HORSE FLIES

Tabanids are relatively large stout flies belonging to the sub-order Brachycera. They have acquired various colloquial names including horseflies mainly for Tabanus spp, clegs mainly for Haematopota spp, and deerflies mainly for Chrysops. Body length ranges from 5-25mm and the compound eyes are well developed. As with most haematophagous diptera it is only the females that take blood in addition to nectar with the males being solely nectar feeders. The principal mechanism for finding their hosts is sight and so the large eyes serve this function well. There is also evidence that CO₂ acts as an odour source especially in some Chrysops spp. The eyes are coloured and are also used to sex the flies. Males are holoptic and the females dichoptic. Eye coloration varies between species with unicolourous or horizontally banded patterns seen in Tabanus, spots in Chrysops, and zigzag bands in Haematopota. The antennae are stiff and project forward. Wing veination is pronounced but not used for species diagnosis. At present there are over 3,000 known species of Tabanids. The three main genera of economic importance are the Chrysops, Tabanus, and Haematopota. The three genera differ in their distributions although there is considerable overlap. Tabanus has a cosmopolitan distribution with Chrysops being predominantly holoartic and oriental. Haematopota is found in the palaeartic, the orient and afrotropical regions. Tabanus and Haematopota both show similar morphological features in having reduced ocelli and a proboscis which is shorter than the head. Chrysops has a longer proboscis although not longer than the head and the ocelli are functional.

The life cycle of the genera discussed above all have life cycles associated with water to some extent.
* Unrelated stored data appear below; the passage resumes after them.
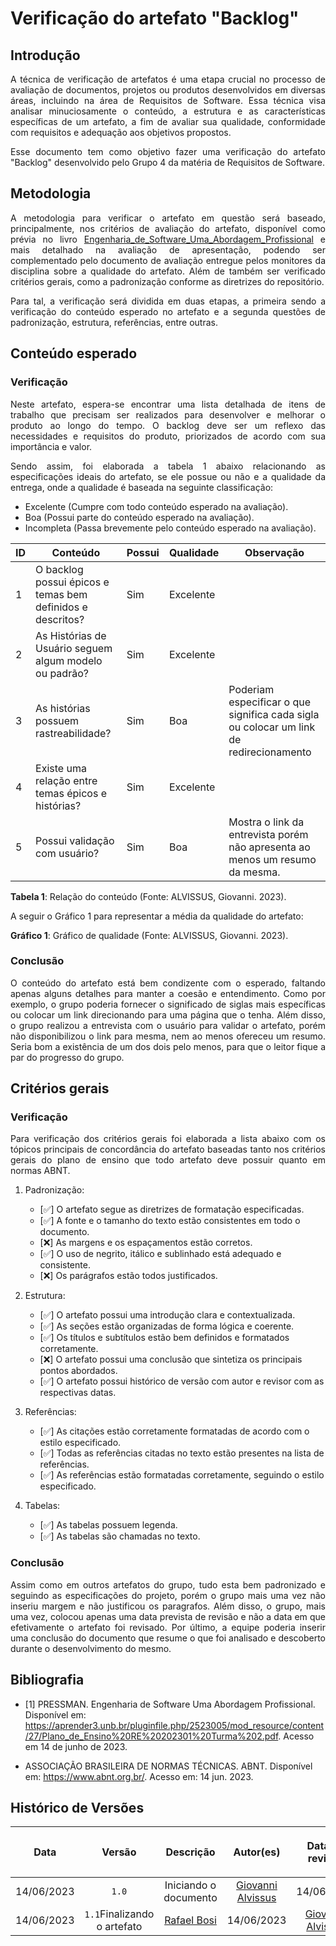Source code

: <div class="body">

# Verificação do artefato "Backlog"

## Introdução

<div align="justify">

A técnica de verificação de artefatos é uma etapa crucial no processo de avaliação de documentos, projetos ou produtos desenvolvidos em diversas áreas, incluindo na área de Requisitos de Software. Essa técnica visa analisar minuciosamente o conteúdo, a estrutura e as características específicas de um artefato, a fim de avaliar sua qualidade, conformidade com requisitos e adequação aos objetivos propostos.

Esse documento tem como objetivo fazer uma verificação do artefato "Backlog" desenvolvido pelo Grupo 4 da matéria de Requisitos de Software.

</div>

## Metodologia

<div align="justify">

A metodologia para verificar o artefato em questão será baseado, principalmente, nos critérios de avaliação do artefato, disponível como prévia no livro [Engenharia_de_Software_Uma_Abordagem_Profissional](https://aprender3.unb.br/pluginfile.php/2523118/mod_resource/content/3/Engenharia_de_Software_Uma_Abordagem_Pro.pdf) e mais detalhado na avaliação de apresentação, podendo ser complementado pelo documento de avaliação entregue pelos monitores da disciplina sobre a qualidade do artefato. Além de também ser verificado critérios gerais, como a padronização conforme as diretrizes do repositório.

Para tal, a verificação será dividida em duas etapas, a primeira sendo a verificação do conteúdo esperado no artefato e a segunda questões de padronização, estrutura, referências, entre outras.

</div>

## Conteúdo esperado

### Verificação

<div align="justify">

Neste artefato, espera-se encontrar uma lista detalhada de itens de trabalho que precisam ser realizados para desenvolver e melhorar o produto ao longo do tempo. O backlog deve ser um reflexo das necessidades e requisitos do produto, priorizados de acordo com sua importância e valor.

Sendo assim, foi elaborada a tabela 1 abaixo relacionando as especificações ideais do artefato, se ele possue ou não e a qualidade da entrega, onde a qualidade é baseada na seguinte classificação:

- Excelente (Cumpre com todo conteúdo esperado na avaliação).
- Boa (Possui parte do conteúdo esperado na avaliação).
- Incompleta (Passa brevemente pelo conteúdo esperado na avaliação).

</div>

| ID | Conteúdo | Possui | Qualidade | Observação |
| - | - | - | - | - |
| 1 | O backlog possui épicos e temas bem definidos e descritos? | Sim | Excelente |  |
| 2 | As Histórias de Usuário seguem algum modelo ou padrão? | Sim | Excelente |  |
| 3 | As histórias possuem rastreabilidade? | Sim | Boa | Poderiam especificar o que significa cada sigla ou colocar um link de redirecionamento |
| 4 | Existe uma relação entre temas épicos e histórias? | Sim | Excelente | |
| 5 | Possui validação com usuário? | Sim | Boa | Mostra o link da entrevista porém não apresenta ao menos um resumo da mesma. |

<b>Tabela 1</b>: Relação do conteúdo (Fonte: ALVISSUS, Giovanni. 2023).

A seguir o Gráfico 1 para representar a média da qualidade do artefato:

<div>
    <canvas id="myChart"></canvas>
</div>

<script>
    window.onload = function() {
        var ctx = document.getElementById('myChart').getContext('2d');
        var chart = new Chart(ctx, {
            type: 'pie',
            data: {
                labels: ['Excelente', 'Boa', 'Incompleta'],
                datasets: [{
                    data: [3, 2, 0],
                    backgroundColor: ['#00ff00', '#ffff00', '#ff0000']
                }]
            }
        });
    };
</script>

<b>Gráfico 1</b>: Gráfico de qualidade (Fonte: ALVISSUS, Giovanni. 2023).

### Conclusão

<div align="justify">

O conteúdo do artefato está bem condizente com o esperado, faltando apenas alguns detalhes para manter a coesão e entendimento. Como por exemplo, o grupo poderia fornecer o significado de siglas mais específicas ou colocar um link direcionando para uma página que o tenha. Além disso, o grupo realizou a entrevista com o usuário para validar o artefato, porém não disponibilizou o link para mesma, nem ao menos ofereceu um resumo. Seria bom a existência de um dos dois pelo menos, para que o leitor fique a par do progresso do grupo. 

</div>

## Critérios gerais

### Verificação

<div align="justify">

Para verificação dos critérios gerais foi elaborada a lista abaixo com os tópicos principais de concordância do artefato baseadas tanto nos critérios gerais do plano de ensino que todo artefato deve possuir quanto em normas ABNT.

</div>

1. Padronização:
   - [✅] O artefato segue as diretrizes de formatação especificadas.
   - [✅] A fonte e o tamanho do texto estão consistentes em todo o documento.
   - [❌] As margens e os espaçamentos estão corretos.
   - [✅] O uso de negrito, itálico e sublinhado está adequado e consistente.
   - [❌] Os parágrafos estão todos justificados.

2. Estrutura:
   - [✅] O artefato possui uma introdução clara e contextualizada.
   - [✅] As seções estão organizadas de forma lógica e coerente.
   - [✅] Os títulos e subtítulos estão bem definidos e formatados corretamente.
   - [❌] O artefato possui uma conclusão que sintetiza os principais pontos abordados.
   - [✅] O artefato possui histórico de versão com autor e revisor com as respectivas datas.

3. Referências:
   - [✅] As citações estão corretamente formatadas de acordo com o estilo especificado.
   - [✅] Todas as referências citadas no texto estão presentes na lista de referências.
   - [✅] As referências estão formatadas corretamente, seguindo o estilo especificado.

4. Tabelas:
   - [✅] As tabelas possuem legenda.
   - [✅] As tabelas são chamadas no texto. 

### Conclusão

<div align="justify">

Assim como em outros artefatos do grupo, tudo esta bem padronizado e seguindo as especificações do projeto, porém o grupo mais uma vez não inseriu margem e não justificou os paragrafos. Além disso, o grupo, mais uma vez, colocou apenas uma data prevista de revisão e não a data em que efetivamente o artefato foi revisado. Por último, a equipe poderia inserir uma conclusão do documento que resume o que foi analisado e descoberto durante o desenvolvimento do mesmo.

</div>

## Bibliografia

- [1] PRESSMAN. Engenharia de Software Uma Abordagem Profissional. Disponível em: https://aprender3.unb.br/pluginfile.php/2523005/mod_resource/content/27/Plano_de_Ensino%20RE%20202301%20Turma%202.pdf. Acesso em 14 de junho de 2023.

- ASSOCIAÇÃO BRASILEIRA DE NORMAS TÉCNICAS. ABNT. Disponível em: <https://www.abnt.org.br/>. Acesso em: 14 jun. 2023.


## Histórico de Versões

| <p align="center">Data</p> | <p align="center">Versão</p> | <p align="center">Descrição</p> | <p align="center">Autor(es)</p> | <p align="center">Data de revisão</p> | <p align="center">Revisor(es)</p> |
| :-: | :-: | :-: | :-: | :-: | :-: |
| 14/06/2023 | `1.0` | Iniciando o documento | [Giovanni Alvissus](github.com/giovanni1106) | 14/06/2023 | [Rafael Bosi](https://github.com/strangeunit28) |
| 14/06/2023 | `1.1`Finalizando o artefato | [Rafael Bosi](https://github.com/strangeunit28) | 14/06/2023 | [Giovanni Alvissus](github.com/giovanni1106) |

</div>
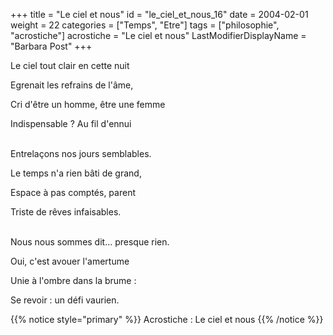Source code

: +++
title = "Le ciel et nous"
id = "le_ciel_et_nous_16"
date = 2004-02-01
weight = 22
categories = ["Temps", "Etre"]
tags = ["philosophie", "acrostiche"]
acrostiche = "Le ciel et nous"
LastModifierDisplayName = "Barbara Post"
+++

Le ciel tout clair en cette nuit

Egrenait les refrains de l'âme,

Cri d'être un homme, être une femme

Indispensable ? Au fil d'ennui

 \
Entrelaçons nos jours semblables.

Le temps n'a rien bâti de grand,

Espace à pas comptés, parent

Triste de rêves infaisables.

 \
Nous nous sommes dit... presque rien.

Oui, c'est avouer l'amertume

Unie à l'ombre dans la brume :

Se revoir : un défi vaurien.

{{% notice style="primary" %}}
Acrostiche : Le ciel et nous
{{% /notice %}}
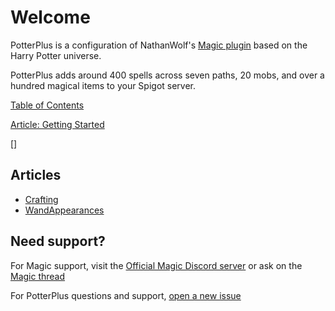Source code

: # Welcome

PotterPlus is a configuration of NathanWolf's [Magic plugin](https://github.com/elBukkit/MagicPlugin) based on the Harry Potter universe.

PotterPlus adds around 400 spells across seven paths, 20 mobs, and over a hundred magical items to your Spigot server.

[Table of Contents](./TableOfContents)

[Article: Getting Started](./GettingStarted)

[]

## Articles

* [Crafting](./Crafting)
* [WandAppearances](./WandAppearances)

## Need support?

For Magic support, visit the [Official Magic Discord server](https://discord.gg/mTqvSqp) or ask on the [Magic thread](https://www.spigotmc.org/threads/magic.28645/)

For PotterPlus questions and support, [open a new issue](https://github.com/tsgrissom/PotterPlus/issues)
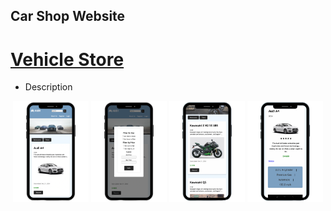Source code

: <!--
**savustana/savustana** is a ✨ _special_ ✨ repository because its `README.md` (this file) appears on your GitHub profile.

Here are some ideas to get you started:

- 🔭 I’m currently working on ...
- 🌱 I’m currently learning ...
- 👯 I’m looking to collaborate on ...
- 🤔 I’m looking for help with ...
- 💬 Ask me about ...
- 📫 How to reach me: ...
- 😄 Pronouns: ...
- ⚡ Fun fact: ...
-->
## Car Shop Website

# [Vehicle Store](https://github.com/savustana/Vehicle_Store)
* Description

<p align="center">
  <img src="https://github.com/savustana/savustana/blob/main/VehicleStoreImg/Web1.png" alt="Alt Text" width="24%" height="auto">
  <img src="https://github.com/savustana/savustana/blob/main/VehicleStoreImg/Web2.png" alt="Alt Text" width="24%" height="auto">
  <img src="https://github.com/savustana/savustana/blob/main/VehicleStoreImg/Web3.png" alt="Alt Text" width="24%" height="auto">
  <img src="https://github.com/savustana/savustana/blob/main/VehicleStoreImg/Web4.png" alt="Alt Text" width="24%" height="auto">
</p>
The eggs are laid in large masses ranging from 200-1000 eggs and oviposition varies according to genus. Eggs are not laid directly in water but rather on overhanging vegetation or protruding rocks and debris. The eggs darken from a creamy white to a dark grey to black. Hatching usually occurs around four days after being laid, although this timescale depends on the ambient temperature. The development site for the larva can be divided into three distinct habitats. The division is based mainly on the water content of the substrate in which the larvae develop. Chrysops larvae are found in substrate with the highest water content of the three genus and are thus termed hydrobionts. The larvae of Tabanus are found in somewhat drier substrates and have a wider distribution than the other two genera. These larvae are called hemi-hydrobionts, whilst the larvae of Haematopota are edaphic, being found in the soil. The larvae use a special hatching spine to exit the egg case. The larvae usually pass through six to nine instars before pupation. The larval stage often takes several months and allows over wintering in temperate climates. The temperature which dictates the development of T.taeniola for example ranges from a constant high of 32⁰C to 35⁰C at which temperature no prolonged prepupal stage occurs, to 22⁰C at which development takes considerable longer. The length of development varies from ten to eleven weeks at the higher temperatures, to 42 weeks at the lower temperatures.
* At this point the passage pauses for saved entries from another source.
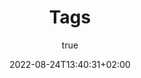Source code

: ---
title: Tags
description: All specific topics or aspects on this site
subtitle: true
date: 2022-08-24T13:40:31+02:00
resources:
  - src: angele-kamp-KaeaUITiWnc-unsplash.jpg
    name: featured
    params:
      alt: Four empty paper labels on strings
--- 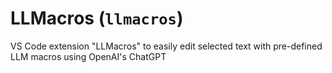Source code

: # LLMacros (`llmacros`)

VS Code extension "LLMacros" to easily edit selected text with pre-defined LLM macros using OpenAI's ChatGPT

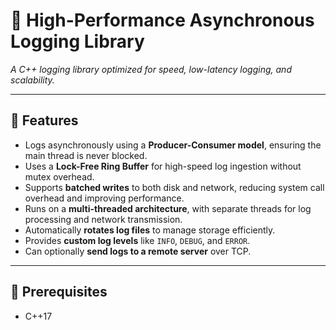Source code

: # 🚀 High-Performance Asynchronous Logging Library

*A C++ logging library optimized for speed, low-latency logging, and scalability.*

---

## 📌 Features  

- Logs asynchronously using a **Producer-Consumer model**, ensuring the main thread is never blocked.  
- Uses a **Lock-Free Ring Buffer** for high-speed log ingestion without mutex overhead.  
- Supports **batched writes** to both disk and network, reducing system call overhead and improving performance.  
- Runs on a **multi-threaded architecture**, with separate threads for log processing and network transmission.  
- Automatically **rotates log files** to manage storage efficiently.  
- Provides **custom log levels** like `INFO`, `DEBUG`, and `ERROR`.  
- Can optionally **send logs to a remote server** over TCP. 

---

## 📌 Prerequisites  
- C++17
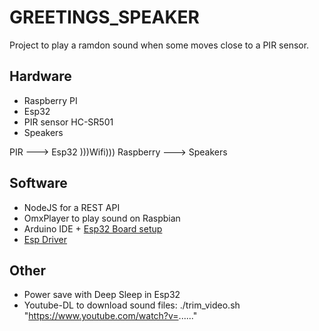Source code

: # GREETINGS_SPEAKER

Project to play a ramdon sound when some moves close to a PIR sensor.

## Hardware

* Raspberry PI
* Esp32
* PIR sensor HC-SR501
* Speakers

PIR ---> Esp32 )))Wifi))) Raspberry ---> Speakers

## Software

* NodeJS for a REST API
* OmxPlayer to play sound on Raspbian
* Arduino IDE + [Esp32 Board setup](https://randomnerdtutorials.com/installing-the-esp32-board-in-arduino-ide-windows-instructions/)
* [Esp Driver](https://www.silabs.com/developers/usb-to-uart-bridge-vcp-drivers)

## Other

* Power save with Deep Sleep in Esp32
* Youtube-DL to download sound files: ./trim_video.sh "https://www.youtube.com/watch?v=......"
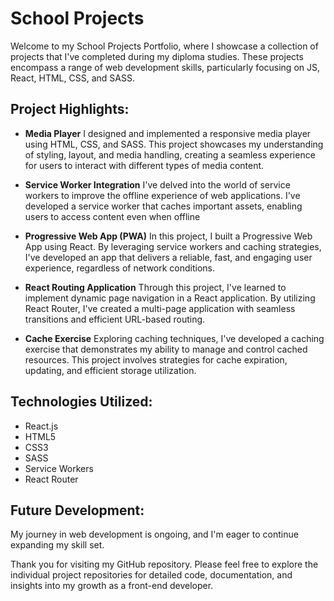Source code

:
# School Projects

Welcome to my School Projects Portfolio, where I showcase a collection of projects that I've completed during my diploma studies. These projects encompass a range of web development skills, particularly focusing on JS, React, HTML, CSS, and SASS.


## Project Highlights:

- **Media Player**
I designed and implemented a responsive media player using HTML, CSS, and SASS. This project showcases my understanding of styling, layout, and media handling, creating a seamless experience for users to interact with different types of media content.

- **Service Worker Integration**
I've delved into the world of service workers to improve the offline experience of web applications. I've developed a service worker that caches important assets, enabling users to access content even when offline

- **Progressive Web App (PWA)**
In this project, I built a Progressive Web App using React. By leveraging service workers and caching strategies, I've developed an app that delivers a reliable, fast, and engaging user experience, regardless of network conditions.

- **React Routing Application**
Through this project, I've learned to implement dynamic page navigation in a React application. By utilizing React Router, I've created a multi-page application with seamless transitions and efficient URL-based routing.

- **Cache Exercise**
Exploring caching techniques, I've developed a caching exercise that demonstrates my ability to manage and control cached resources. This project involves strategies for cache expiration, updating, and efficient storage utilization.

## Technologies Utilized:
- React.js
- HTML5
- CSS3
- SASS
- Service Workers
- React Router

## Future Development:
My journey in web development is ongoing, and I'm eager to continue expanding my skill set.

Thank you for visiting my GitHub repository. Please feel free to explore the individual project repositories for detailed code, documentation, and insights into my growth as a front-end developer.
First instar larvae moult soon after emergence and the second stage larvae is positively phototactic moving across the surface of the substrate. This second instar is a non-feeding stage and in a further three to six days the third instar stage is reached. The third instar shows behaviour the converse of the second instar, being negatively phototactic and burrowing down in to the substrate. The larvae of Chrysops feeds on organic matter within the substrate, whilst the larvae of both Tabanus and Haematopota are carnivorous equipped with piecing mandibles. The larvae feed on other insect larvae, crustaceans, snails and earthworms. They have also been observed to be cannibalistic . The consequence of this is that these larvae are found at low population densities per unit area of substrate. This contrasts with the larval densities of Chrysops per unit of substrate which can become relatively dense. When the larvae pupate they migrate up to the top one or two inches (2.5-5.0cm) of soil or towards aquatic environments in the case of Chrysops and to some extent Tabanus.
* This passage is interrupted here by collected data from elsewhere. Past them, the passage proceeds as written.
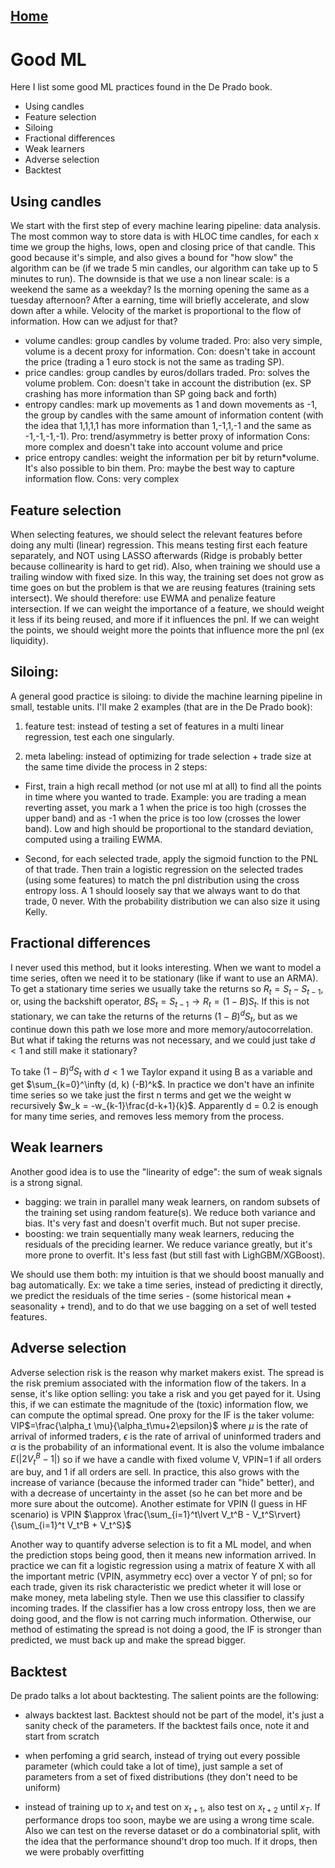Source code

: ## [Home](../README.md)

# Good ML 

Here I list some good ML practices found in the De Prado book.
- Using candles
- Feature selection
- Siloing 
- Fractional differences
- Weak learners
- Adverse selection
- Backtest

## Using candles

We start with the first step of every machine learing pipeline: data analysis. The most common way to store data is with HLOC time candles, for each x time we group the highs, lows, open and closing price of that candle. This good because it's simple, and also gives a bound for "how slow" the algorithm can be (if we trade 5 min candles, our algorithm can take up to 5 minutes to run). The downside is that we use a non linear scale: is a weekend the same as a weekday? Is the morning opening the same as a tuesday afternoon? After a earning, time will briefly accelerate, and slow down after a while. Velocity of the market is proportional to the flow of information. How can we adjust for that?

- volume candles: group candles by volume traded. Pro: also very simple, volume is a decent proxy for information. Con: doesn't take in account the price (trading a 1 euro stock is not the same as trading SP).
- price candles: group candles by euros/dollars traded. Pro: solves the volume problem. Con: doesn't take in account the distribution (ex. SP crashing has more information than SP going back and forth)
- entropy candles: mark up movements as 1 and down movements as -1, the group by candles with the same amount of information content (with the idea that 1,1,1,1 has more information than 1,-1,1,-1 and the same as -1,-1,-1,-1). Pro: trend/asymmetry is better proxy of information Cons: more complex and doesn't take into account volume and price
- price entropy candles: weight the information per bit by return*volume. It's also possible to bin them. Pro: maybe the best way to capture information flow. Cons: very complex


## Feature selection

When selecting features, we should select the relevant features before doing any multi (linear) regression. This means testing first each feature separately, and NOT using LASSO afterwards (Ridge is probably better because collinearity is hard to get rid). Also, when training we should use a trailing window with fixed size. In this way, the training set does not grow as time goes on but the problem is that we are reusing features (training sets intersect). We should therefore: use EWMA and penalize feature intersection. If we can weight the importance of a feature, we should weight it less if its being reused, and more if it influences the pnl. If we can weight the points, we should weight more the points that influence more the pnl (ex liquidity).

## Siloing:

A general good practice is siloing: to divide the machine learning pipeline in small, testable units. I'll make 2 examples (that are in the De Prado book):

1) feature test: instead of testing a set of features in a multi linear regression, test each one singularly.

2) meta labeling: instead of optimizing for trade selection + trade size at the same time divide the process in 2 steps:

 - First, train a high recall method (or not use ml at all) to find all the points in time where you wanted to trade. Example: you are trading a mean reverting asset, you mark a 1 when the price is too high (crosses the upper band) and as -1 when the price is too low (crosses the lower band). Low and high should be proportional to the standard deviation, computed using a trailing EWMA.

 - Second, for each selected trade, apply the sigmoid function to the PNL of that trade. Then train a logistic regression on the selected trades (using some features) to match the pnl distribution using the cross entropy loss. A 1 should loosely say that we always want to do that trade, 0 never. With the probability distribution we can also size it using Kelly. 


## Fractional differences

 I never used this method, but it looks interesting. When we want to model a time series, often we need it to be stationary (like if want to use an ARMA). To get a stationary time series we usually take the returns so $R_t = S_t - S_{t-1}$, or, using the backshift operator, $BS_t = S_{t-1} \rightarrow R_t = (1-B)S_t$. If this is not stationary, we can take the returns of the returns  $(1-B)^d S_t$, but as we continue down this path we lose more and more memory/autocorrelation. But what if taking the returns was not necessary, and we could just take $d<1$ and still make it stationary? 

 To take $(1-B)^d S_t$ with $d<1$ we Taylor expand it using B as a variable and get $\sum_{k=0}^\infty (d, k) (-B)^k$. In practice we don't have an infinite time series so we take just the first n terms and get we the weight w recursively $w_k = -w_{k-1}\frac{d-k+1}{k}$. Apparently d = 0.2 is enough for many time series, and removes less memory from the process.

## Weak learners

Another good idea is to use the "linearity of edge": the sum of weak signals is a strong signal. 

- bagging: we train in parallel many weak learners, on random subsets of the training set using random feature(s). We reduce both variance and bias. It's very fast and doesn't overfit much. But not super precise.
- boosting: we train sequentially many weak learners, reducing the residuals of the preciding learner. We reduce variance greatly, but it's more prone to overfit. It's less fast (but still fast with LighGBM/XGBoost).

We should use them both: my intuition is that we should boost manually and bag automatically. Ex: we take a time series, instead of predicting it directly, we predict the residuals of the time series - (some historical mean + seasonality + trend), and to do that we use bagging on a set of well tested features. 

## Adverse selection

Adverse selection risk is the reason why market makers exist. The spread is the risk premium associated with the information flow of the takers. In a sense, it's like option selling: you take a risk and you get payed for it.
Using this, if we can estimate the magnitude of the (toxic) information flow, we can compute the optimal spread. One proxy for the IF is the taker volume: VIP$=\frac{\alpha_t \mu}{\alpha_t\mu+2\epsilon}$ where $\mu$ is the rate of arrival of informed traders, $\epsilon$ is the rate of arrival of uninformed traders and $\alpha$ is the probability of an informational event. It is also the volume imbalance $E(\lvert 2V^B_t-1\rvert)$ so if we have a candle with fixed volume V, VPIN=1 if all orders are buy, and 1 if all orders are sell. In practice, this also grows with the increase of variance (because the informed trader can "hide" better), and with a decrease of uncertainty in the asset (so he can bet more and be more sure about the outcome). Another estimate for VPIN (I guess in HF scenario) is VPIN $\approx \frac{\sum_{i=1}^t\lvert V_t^B - V_t^S\rvert}{\sum_{i=1}^t V_t^B + V_t^S}$

Another way to quantify adverse selection is to fit a ML model, and when the prediction stops being good, then it means new information arrived. In practice we can fit a logistic regression using a matrix of feature X with all the important metric (VPIN, asymmetry ecc) over a vector Y of pnl; so for each trade, given its risk characteristic we predict wheter it will lose or make money, meta labeling style. Then we use this classifier to classify incoming trades. If the classifier has a low cross entropy loss, then we are doing good, and the flow is not carring much information. Otherwise, our method of estimating the spread is not doing a good, the IF is stronger than predicted, we must back up and make the spread bigger.

## Backtest

De prado talks a lot about backtesting. The salient points are the following:

- always backtest last. Backtest should not be part of the model, it's just a sanity check of the parameters. If the backtest fails once, note it and start from scratch

- when perfoming a grid search, instead of trying out every possible parameter (which could take a lot of time), just sample a set of parameters from a set of fixed distributions (they don't need to be uniform)

- instead of training up to $x_t$ and test on $x_{t+1}$, also test on $x_{t+2}$ until $x_{T}$. If performance drops too soon, maybe we are using a wrong time scale. Also we can test on the reverse dataset or do a combinatorial split, with the idea that the performance shound't drop too much. If it drops, then we were probably overfitting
The pupa have a series of spines projecting from the abdominal segments with a spiny aster formed from bristles on the terminal segment. These spines allow purchase on the substrate when the pupae moves, although movement is limited and only undertaken in order to avoid adverse conditions. The pupal stage lasts from one to three weeks. When the fly emerges from its pupal case females will seek a blood meal, whilst the males feed on nectar. The next priority for a newly emerged fly is to mate. This usually takes place during the early hours of the morning. Males come together in swarms above the forest canopy and females are attracted to these swarms. Females enter these dipteran "lekking" sites and copulation is initiated in the air, the act is completed on the ground and takes approximately five minutes. The recognition of females by males is thought to be primarily by sight although it is not known at present if a aggregation pheromone causes the early morning swarms of males. Certain species do have different mating habits such as C. fuliginosus in this species the males rest on vegetation and will dart out as females fly past. The initial visual cue is easy to elicit by throwing a small stone past a resting male, this will cause him to dart quickly after the stone. According to species a blood meal may or may not be needed before egg production can occur, although autogenous species are relatively rare.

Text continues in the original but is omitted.